■ Zu den Plutoniumfunden: Wo ist das Leck in Rußland?: Der Armee ist nichts heilig
Erst im Frühsommer schnappte der Sankt Petersburger „Föderale Gegenspionagedienst“ (noch vor kurzem KGB) einen Fleischer, der kleine Warenpröbchen hochangereicherten Urans auf den Wochenmärkten der nördlichen Hauptstadt feilbot. Er hatte sich insgesamt zwei Kilogramm dieses Stoffes von einem einschlägig tätigen Verwandten besorgen lassen. In einem normalen Eisenbahncoupé mit vielen Mitreisenden führte er das Zeug heim.

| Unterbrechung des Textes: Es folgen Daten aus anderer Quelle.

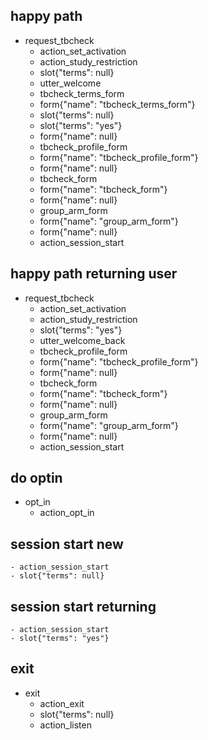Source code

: ## happy path
* request_tbcheck
    - action_set_activation
    - action_study_restriction
    - slot{"terms": null}
    - utter_welcome
    - tbcheck_terms_form
    - form{"name": "tbcheck_terms_form"}
    - slot{"terms": null}
    - slot{"terms": "yes"}
    - form{"name": null}
    - tbcheck_profile_form
    - form{"name": "tbcheck_profile_form"}
    - form{"name": null}
    - tbcheck_form
    - form{"name": "tbcheck_form"}
    - form{"name": null}
    - group_arm_form
    - form{"name": "group_arm_form"}
    - form{"name": null}
    - action_session_start

## happy path returning user
* request_tbcheck
    - action_set_activation
    - action_study_restriction
    - slot{"terms": "yes"}
    - utter_welcome_back
    - tbcheck_profile_form
    - form{"name": "tbcheck_profile_form"}
    - form{"name": null}
    - tbcheck_form
    - form{"name": "tbcheck_form"}
    - form{"name": null}
    - group_arm_form
    - form{"name": "group_arm_form"}
    - form{"name": null}
    - action_session_start

## do optin
* opt_in
   - action_opt_in

## session start new
    - action_session_start
    - slot{"terms": null}

## session start returning
    - action_session_start
    - slot{"terms": "yes"}

## exit
* exit
    - action_exit
    - slot{"terms": null}
    - action_listen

Erneut hat diesmal das russische Ministerium für Atomenergie abgestritten, daß jemals zur Waffenherstellung geeignetes radioaktives Material in Rußland gestohlen wurde. Bis vor kurzem galt diese Wortregelung des Ministeriums für alle radioaktiven Stoffe überhaupt. Bis Anfang dieses Monats der Direktor des FBI, Louis Freeh, anläßlich eines Moskau-Besuches der Befürchtung Ausdruck verlieh, internationale terroristische Banden könnten sich bald aus dem exsowjetischen Arsenal Atomwaffen zusammenbasteln, da antwortete erstmals nicht der Atom-Minister, sondern an seiner Stelle Rußlands Innenminister Jerin. Immerhin gab er zu, daß im Verlaufe des vergangenen Jahres etwa 50 Fälle von Diebstahl nuklearer Stoffe aus der russischen Atomindustrie untersucht wurden – aber bitte schön: für die Waffenproduktion sei da nichts dabeigewesen! Wer einmal lügt, dem glaubt man nicht.
Gut, daß es ein paar Organisationen in Rußland gibt, die sich den Schlaf nicht leisten können. Dazu gehört der von allen Seiten angegriffene Ex-KGB, dem wir das Beispiel des Sankt Petersburger Fleischers verdanken. Dazu gehört auch die Staatliche Russische Atominspektion, die in ihrem letzten Bericht an Jelzin beklagte, die Führung der Atom-U-Boot-Flotte unternehme nicht einmal den Versuch, die elementarsten Sicherheitsvorkehrungen unter den Besatzungen und Hafenarbeitern durchzusetzen.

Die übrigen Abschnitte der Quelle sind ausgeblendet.